DAVID Murray has attacked the Scottish Executive for failing to understand entrepreneurialism as he unveiled a year of strong financial results at his Murray International Holdings Group.

He accused the executive of being “totally lacking in entrepreneurial expertise”. He said: “They might have the best list of social ideas in the world but there’s no entrepreneurial flair coming from there. We’ve got to support Scottish indigenous business people. That is not happening. Over 4,000 people go home this week with a wage packet from our group. It’s a private company, it’s an unusual commodity and it should be applauded.”

He said the group would pull out of coal-mining — where it currently has mines in Airdrie and Fife — because of frustration over planning delays. “There are a lot of local and environmental issues. We won’t see as much coal getting dug in Scotland in the future.”

However, Murray believes MIH is on track to boost turnover to nearly £600 million in the year to January 31, 2006, a 75 per cent boost on the £341.6m figure for the year to January 2005. Murray’s pay (excluding £4.1m in dividends from his 82 per cent stake) rose to £1.7m, including £990,000 paid into a money purchase pension scheme.

The group was bolstered in the period by the acquisitions of Apollo Metals, a Midlands-based defence supplier with income of more than £100m, call centre operations bought from Glasgow telecoms group Thus, and a 30 per cent stake in bus manufacturer Alexander Dennis, as well as bringing Rangers FC back into the group. Murray said profits at MIH in the current year would be very satisfactory. “We have a lot of good people who have come through our template.” He cited Donald Wilson, who became MIH’s chief executive this year, and Mike McGill, who replaced Wilson as finance director as well as his son, David junior.

In the year to January 2005, MIH made pre-tax profits of £20.1m up 11.6 per cent, despite £10m in losses on coal-mining and in its waste recycling business. But a higher tax charge coupled with a rise in dividends meant lower retained profit for the year. But MIH massively increased its total debt, mainly borrowed from HBOS, to £500m, compared to £164m a year earlier. The borrowings are mainly to fund aggressive investments in UK property, as well as a rights issue at Rangers. “When you’re a private company that’s how you fund large ventures,” said Murray. “You borrow money from a bank and you pay interest; or you pay a dividend if you’re a plc.”

MIH’s Premier Property Group is increasingly operating at a UK level having opened offices in Leeds and London’s west end. Current projects include Farnborough House in Glasgow’s Bothwell Street; a site at Lime Street in the City of London; Princes Mall in Edinburgh; and EHQ1 business park at South Gyle. Property profits fell to £9.2m, although PPG’s fixed assets rose 120 per cent to £354m.

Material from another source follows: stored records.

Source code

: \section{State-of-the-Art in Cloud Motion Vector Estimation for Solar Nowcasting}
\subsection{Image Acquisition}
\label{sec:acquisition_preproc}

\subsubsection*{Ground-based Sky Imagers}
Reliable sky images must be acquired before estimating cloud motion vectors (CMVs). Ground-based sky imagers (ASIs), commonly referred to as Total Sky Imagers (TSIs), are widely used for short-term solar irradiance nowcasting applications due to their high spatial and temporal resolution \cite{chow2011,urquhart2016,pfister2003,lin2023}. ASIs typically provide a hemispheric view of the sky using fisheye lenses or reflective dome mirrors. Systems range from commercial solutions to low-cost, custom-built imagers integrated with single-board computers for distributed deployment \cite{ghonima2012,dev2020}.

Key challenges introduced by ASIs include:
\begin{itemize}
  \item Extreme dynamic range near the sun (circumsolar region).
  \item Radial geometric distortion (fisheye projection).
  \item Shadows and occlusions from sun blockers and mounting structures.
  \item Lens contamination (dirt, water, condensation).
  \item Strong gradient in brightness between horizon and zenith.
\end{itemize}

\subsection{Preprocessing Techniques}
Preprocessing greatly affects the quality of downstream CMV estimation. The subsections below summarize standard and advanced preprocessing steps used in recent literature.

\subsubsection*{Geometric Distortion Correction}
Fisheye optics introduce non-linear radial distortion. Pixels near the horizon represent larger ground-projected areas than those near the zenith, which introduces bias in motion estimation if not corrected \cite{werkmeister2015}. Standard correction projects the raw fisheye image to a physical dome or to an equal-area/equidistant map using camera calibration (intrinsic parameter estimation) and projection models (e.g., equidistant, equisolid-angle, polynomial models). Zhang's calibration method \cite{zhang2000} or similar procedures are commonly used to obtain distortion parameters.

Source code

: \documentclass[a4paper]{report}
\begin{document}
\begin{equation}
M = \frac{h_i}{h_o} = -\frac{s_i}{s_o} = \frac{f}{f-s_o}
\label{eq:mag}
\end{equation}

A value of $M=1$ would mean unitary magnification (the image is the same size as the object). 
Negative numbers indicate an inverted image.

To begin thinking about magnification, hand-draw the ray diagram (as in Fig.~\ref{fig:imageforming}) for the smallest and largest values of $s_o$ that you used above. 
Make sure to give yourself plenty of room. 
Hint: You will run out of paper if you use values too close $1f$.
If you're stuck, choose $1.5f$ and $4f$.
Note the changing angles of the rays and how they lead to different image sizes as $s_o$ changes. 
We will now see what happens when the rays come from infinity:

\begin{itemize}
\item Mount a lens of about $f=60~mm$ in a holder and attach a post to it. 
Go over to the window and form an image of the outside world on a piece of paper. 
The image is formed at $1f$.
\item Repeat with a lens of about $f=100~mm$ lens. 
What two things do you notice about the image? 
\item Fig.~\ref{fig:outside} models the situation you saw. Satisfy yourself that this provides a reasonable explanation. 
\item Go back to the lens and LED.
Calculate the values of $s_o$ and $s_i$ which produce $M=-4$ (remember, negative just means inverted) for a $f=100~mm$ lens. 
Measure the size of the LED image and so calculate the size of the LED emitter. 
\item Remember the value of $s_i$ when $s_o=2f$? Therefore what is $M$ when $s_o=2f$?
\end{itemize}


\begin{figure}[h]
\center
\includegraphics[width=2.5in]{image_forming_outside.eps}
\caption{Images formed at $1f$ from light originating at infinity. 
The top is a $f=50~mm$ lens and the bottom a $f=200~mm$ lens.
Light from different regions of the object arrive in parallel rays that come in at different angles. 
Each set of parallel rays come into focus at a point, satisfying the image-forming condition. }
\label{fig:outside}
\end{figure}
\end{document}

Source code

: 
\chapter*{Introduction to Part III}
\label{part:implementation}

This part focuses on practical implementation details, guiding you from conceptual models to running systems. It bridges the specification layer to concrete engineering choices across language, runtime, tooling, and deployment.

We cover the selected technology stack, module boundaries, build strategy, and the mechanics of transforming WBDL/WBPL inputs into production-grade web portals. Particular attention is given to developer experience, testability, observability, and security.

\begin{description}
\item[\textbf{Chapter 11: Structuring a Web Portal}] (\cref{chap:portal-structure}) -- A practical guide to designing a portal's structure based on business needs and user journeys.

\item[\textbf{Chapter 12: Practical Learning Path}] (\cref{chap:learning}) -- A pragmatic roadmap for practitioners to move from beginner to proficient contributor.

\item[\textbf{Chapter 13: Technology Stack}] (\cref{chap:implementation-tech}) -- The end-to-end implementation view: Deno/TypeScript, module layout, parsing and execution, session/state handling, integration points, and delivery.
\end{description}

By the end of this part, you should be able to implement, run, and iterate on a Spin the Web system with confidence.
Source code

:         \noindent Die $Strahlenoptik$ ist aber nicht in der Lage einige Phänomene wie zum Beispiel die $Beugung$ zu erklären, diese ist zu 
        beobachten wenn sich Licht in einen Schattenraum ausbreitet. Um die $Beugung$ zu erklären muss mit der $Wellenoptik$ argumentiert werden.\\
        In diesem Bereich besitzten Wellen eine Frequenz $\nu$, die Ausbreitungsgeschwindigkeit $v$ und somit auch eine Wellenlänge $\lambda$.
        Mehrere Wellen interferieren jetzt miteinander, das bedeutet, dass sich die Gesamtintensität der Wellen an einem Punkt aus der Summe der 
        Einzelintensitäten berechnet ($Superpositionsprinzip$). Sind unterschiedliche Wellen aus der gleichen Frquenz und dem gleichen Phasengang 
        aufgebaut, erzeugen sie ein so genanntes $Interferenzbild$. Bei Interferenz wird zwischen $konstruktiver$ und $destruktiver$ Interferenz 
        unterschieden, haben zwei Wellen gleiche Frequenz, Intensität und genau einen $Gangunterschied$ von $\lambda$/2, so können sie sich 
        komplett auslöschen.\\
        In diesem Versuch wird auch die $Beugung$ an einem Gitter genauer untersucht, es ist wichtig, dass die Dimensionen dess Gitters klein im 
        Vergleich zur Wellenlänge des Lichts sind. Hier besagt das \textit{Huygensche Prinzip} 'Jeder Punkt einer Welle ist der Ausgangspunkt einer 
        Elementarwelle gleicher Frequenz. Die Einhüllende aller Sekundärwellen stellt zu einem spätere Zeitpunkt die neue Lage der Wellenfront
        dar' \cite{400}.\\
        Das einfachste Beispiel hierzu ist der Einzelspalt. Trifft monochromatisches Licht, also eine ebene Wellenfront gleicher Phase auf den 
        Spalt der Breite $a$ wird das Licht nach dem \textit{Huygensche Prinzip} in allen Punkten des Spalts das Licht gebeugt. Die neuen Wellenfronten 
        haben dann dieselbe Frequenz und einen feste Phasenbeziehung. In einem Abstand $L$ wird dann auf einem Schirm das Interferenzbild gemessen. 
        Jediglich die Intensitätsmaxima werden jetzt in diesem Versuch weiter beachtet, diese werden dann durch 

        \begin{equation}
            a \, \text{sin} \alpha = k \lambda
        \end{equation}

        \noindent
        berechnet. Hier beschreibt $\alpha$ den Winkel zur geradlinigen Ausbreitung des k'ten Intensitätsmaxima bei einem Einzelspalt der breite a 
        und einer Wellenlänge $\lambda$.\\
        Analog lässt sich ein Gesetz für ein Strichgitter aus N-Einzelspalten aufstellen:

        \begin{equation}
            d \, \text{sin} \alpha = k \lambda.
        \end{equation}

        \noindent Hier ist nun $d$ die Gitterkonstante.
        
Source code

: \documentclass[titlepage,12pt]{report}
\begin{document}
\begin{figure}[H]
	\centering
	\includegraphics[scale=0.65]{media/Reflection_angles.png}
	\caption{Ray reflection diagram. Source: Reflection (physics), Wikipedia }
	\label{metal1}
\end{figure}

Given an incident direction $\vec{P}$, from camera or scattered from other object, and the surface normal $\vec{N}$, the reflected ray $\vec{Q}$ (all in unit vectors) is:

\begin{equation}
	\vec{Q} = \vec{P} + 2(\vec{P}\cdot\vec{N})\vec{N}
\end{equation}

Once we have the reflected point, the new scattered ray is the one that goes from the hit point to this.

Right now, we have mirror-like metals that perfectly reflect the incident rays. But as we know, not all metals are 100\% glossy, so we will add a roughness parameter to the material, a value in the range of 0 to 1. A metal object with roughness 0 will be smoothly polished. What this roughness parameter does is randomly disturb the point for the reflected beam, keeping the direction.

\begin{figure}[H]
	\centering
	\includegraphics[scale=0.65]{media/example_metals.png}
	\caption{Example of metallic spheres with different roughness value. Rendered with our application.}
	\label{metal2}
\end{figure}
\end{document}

Murray’s metals trading business, Murray International Metals, was the star performer in the year to January 2005 and the biggest contributor to group profits. “That business has grown on the back of prices increases, so you’re making a better margin, and also we’ve expanded into other markets. We’ve shifted some of the focus. For a combination of reasons relating to labour costs and where they’re currently drilling for oil, fabrication yards have moved to the Middle East and the Far East. We’ve opened a huge depot in Dubai, and we’re building a new $10 million facility in Singapore.”

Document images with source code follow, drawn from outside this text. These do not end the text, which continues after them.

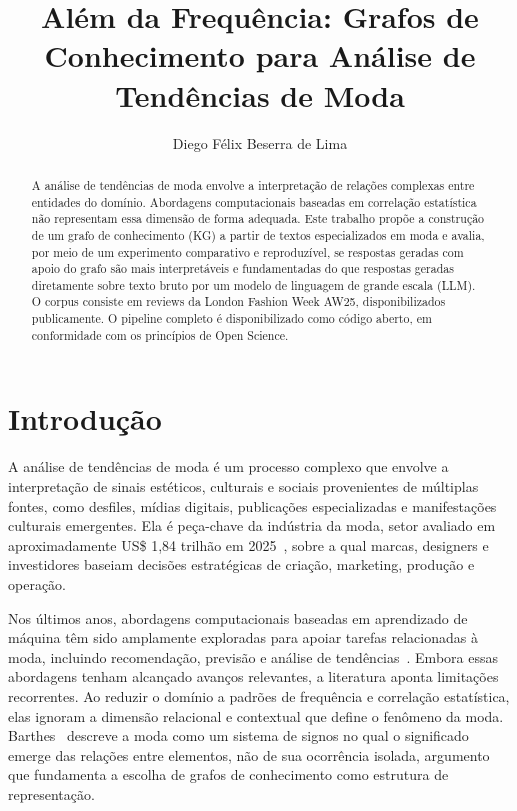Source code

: \documentclass[sigconf]{acmart}
\begin{document}
\title{Além da Frequência: Grafos de Conhecimento para Análise de Tendências de Moda}

\author{Diego Félix Beserra de Lima}

\begin{abstract}
A análise de tendências de moda envolve a interpretação de relações complexas entre entidades do domínio. Abordagens computacionais baseadas em correlação estatística não representam essa dimensão de forma adequada. Este trabalho propõe a construção de um grafo de conhecimento (KG) a partir de textos especializados em moda e avalia, por meio de um experimento comparativo e reproduzível, se respostas geradas com apoio do grafo são mais interpretáveis e fundamentadas do que respostas geradas diretamente sobre texto bruto por um modelo de linguagem de grande escala (LLM). O corpus consiste em reviews da London Fashion Week AW25, disponibilizados publicamente. O pipeline completo é disponibilizado como código aberto, em conformidade com os princípios de Open Science.
\end{abstract}


\maketitle
\sloppy

\section{Introdução}

A análise de tendências de moda é um processo complexo que envolve a interpretação de sinais estéticos, culturais e sociais provenientes de múltiplas fontes, como desfiles, mídias digitais, publicações especializadas e manifestações culturais emergentes. Ela é peça-chave da indústria da moda, setor avaliado em aproximadamente US\$ 1,84 trilhão em 2025~\cite{statista2025}, sobre a qual marcas, designers e investidores baseiam decisões estratégicas de criação, marketing, produção e operação.

Nos últimos anos, abordagens computacionais baseadas em aprendizado de máquina têm sido amplamente exploradas para apoiar tarefas relacionadas à moda, incluindo recomendação, previsão e análise de tendências~\cite{jiju2024}. Embora essas abordagens tenham alcançado avanços relevantes, a literatura aponta limitações recorrentes. Ao reduzir o domínio a padrões de frequência e correlação estatística, elas ignoram a dimensão relacional e contextual que define o fenômeno da moda. Barthes~\cite{barthes1967} descreve a moda como um sistema de signos no qual o significado emerge das relações entre elementos, não de sua ocorrência isolada, argumento que fundamenta a escolha de grafos de conhecimento como estrutura de representação.
\end{document}
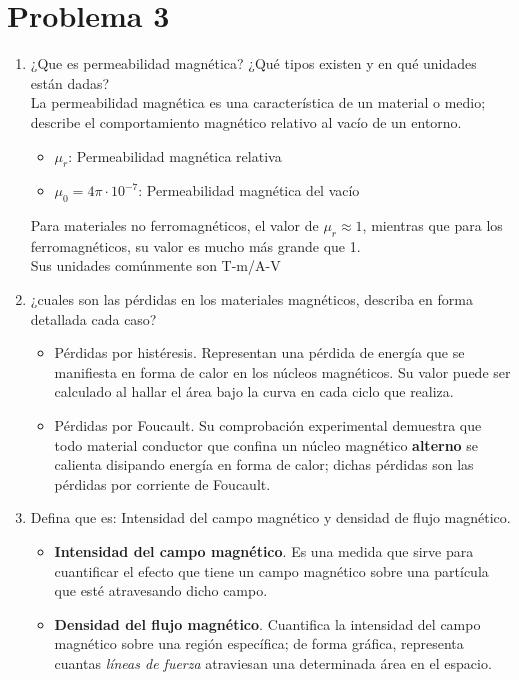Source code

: \documentclass[a4paper,12pt]{article}
\begin{document}
\section*{Problema 3}
\begin{enumerate}
    \item ¿Que es permeabilidad magnética? ¿Qué tipos existen y en qué unidades están
dadas?\\
La permeabilidad magnética es una característica de un material o medio; describe el comportamiento magnético relativo al vacío de un entorno.
\begin{itemize}
    \item $\mu_{r}$: Permeabilidad magnética relativa
    \item $\mu_{0} = 4\pi\cdot 10^{-7}$: Permeabilidad magnética del vacío
\end{itemize}
Para materiales no ferromagnéticos, el valor de $\mu_{r} \approx 1$, mientras que para los ferromagnéticos, su valor es mucho más grande que 1.\\
Sus unidades comúnmente son T-m/A-V
    \item ¿cuales son las pérdidas en los materiales magnéticos, describa en forma detallada
cada caso?
\begin{itemize}
    \item Pérdidas por histéresis. Representan una pérdida de energía que se manifiesta en forma de calor en los núcleos magnéticos. Su valor puede ser calculado al hallar el área bajo la curva en cada ciclo que realiza.
    \item Pérdidas por Foucault. Su comprobación experimental demuestra que todo material conductor que confina un núcleo magnético \textbf{alterno} se calienta disipando energía en forma de calor; dichas pérdidas son las pérdidas por corriente de Foucault.
\end{itemize}
    \item Defina que es: Intensidad del campo magnético y densidad de flujo magnético.\\
    \begin{itemize}
        \item \textbf{Intensidad del campo magnético}. Es una medida que sirve para cuantificar el efecto que tiene un campo magnético sobre una partícula que esté atravesando dicho campo.
        \item \textbf{Densidad del flujo magnético}. Cuantifica la intensidad del campo magnético sobre una región específica; de forma gráfica, representa cuantas \textit{líneas de fuerza} atraviesan una determinada área en el espacio.

\end{itemize}
\end{enumerate}
\end{document}
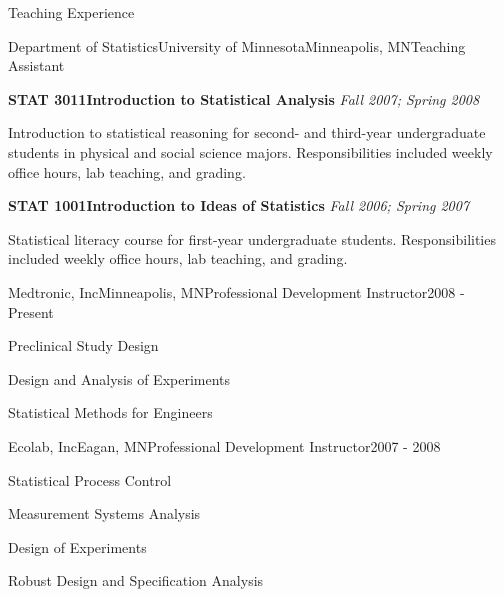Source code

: \documentclass{resume} %
\begin{document}
\begin{rSection}{Teaching Experience}
	\begin{rSubsection}{Department of Statistics\textemdash University of Minnesota}{Minneapolis, MN}{Teaching Assistant}{}
		\item[] \textbf{STAT 3011\textemdash Introduction to Statistical Analysis} \hfill \textit{Fall 2007; Spring 2008}
		\item[] Introduction to statistical reasoning for second- and third-year undergraduate students in physical and social science majors. Responsibilities included weekly office hours, lab teaching, and grading. \vspace{0.5em}
		\item[] \textbf{STAT 1001\textemdash Introduction to Ideas of Statistics} \hfill \textit{Fall 2006; Spring 2007}
		\item[] Statistical literacy course for first-year undergraduate students. Responsibilities included weekly office hours, lab teaching, and grading.
		
	\end{rSubsection}


	
		
	\begin{rSubsection}{Medtronic, Inc}{Minneapolis, MN}{Professional Development Instructor}{2008 - Present}
		\item[] Preclinical Study Design
		\item[] Design and Analysis of Experiments
		\item[] Statistical Methods for Engineers
		
	\end{rSubsection}
	
	
	\begin{rSubsection}{Ecolab, Inc}{Eagan, MN}{Professional Development Instructor}{2007 - 2008}
		\item[] Statistical Process Control
		\item[] Measurement Systems Analysis
		\item[] Design of Experiments
		\item[] Robust Design and Specification Analysis
		
	\end{rSubsection}
	
	
	

\end{rSection}
\end{document}
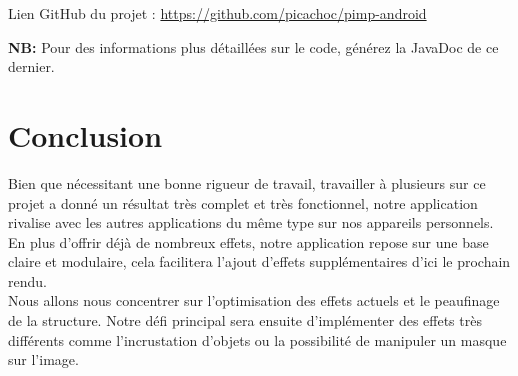 \documentclass[12pt, a4paper]{article}
\begin{document}
\vspace{1cm}
\faArrowRight Lien GitHub du projet :
\href{https://github.com/picachoc/pimp-android}{https://github.com/picachoc/pimp-android}
\vspace{0.5cm}

\textbf{NB: } Pour des informations plus détaillées sur le code, générez la JavaDoc de ce dernier.

\clearpage


\clearpage


\clearpage


\clearpage


\clearpage


\clearpage


\clearpage

\section{Conclusion}
Bien que nécessitant une bonne rigueur de travail, travailler à plusieurs sur ce projet a donné un résultat très complet et très fonctionnel, notre application rivalise avec les autres applications du même type sur nos appareils personnels.
\\
En plus d'offrir déjà de nombreux effets, notre application repose sur une base claire et modulaire, cela facilitera l'ajout d'effets supplémentaires d'ici le prochain rendu. 
\\
Nous allons nous concentrer sur l'optimisation des effets actuels et le peaufinage de la structure. Notre défi principal sera ensuite d'implémenter des effets très différents comme l'incrustation d'objets ou la possibilité de manipuler un masque sur l'image.
\end{document}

Murray predicts steel prices — which have risen 60 per cent in recent years due to surging demand from China — will “come back [down] because China will become a net exporter of steel. But our products are not general steel, they are high yield quality so we’ll be semi-protected from that”.

Murray is optimistic about a purchase through MIH’s Charlotte Ventures arm of a 30 per cent stake in Falkirk bus-builders Alexander Dennis. “They’ve got good management and a great vision for the business. It’s one of the largest manufacturing businesses left in Scotland with over 1000 employees who are actually making something real.”

MIH is 82 per cent owned by Murray with Bank of Scotland owning 11 per cent and Noble Grossart 6 per cent.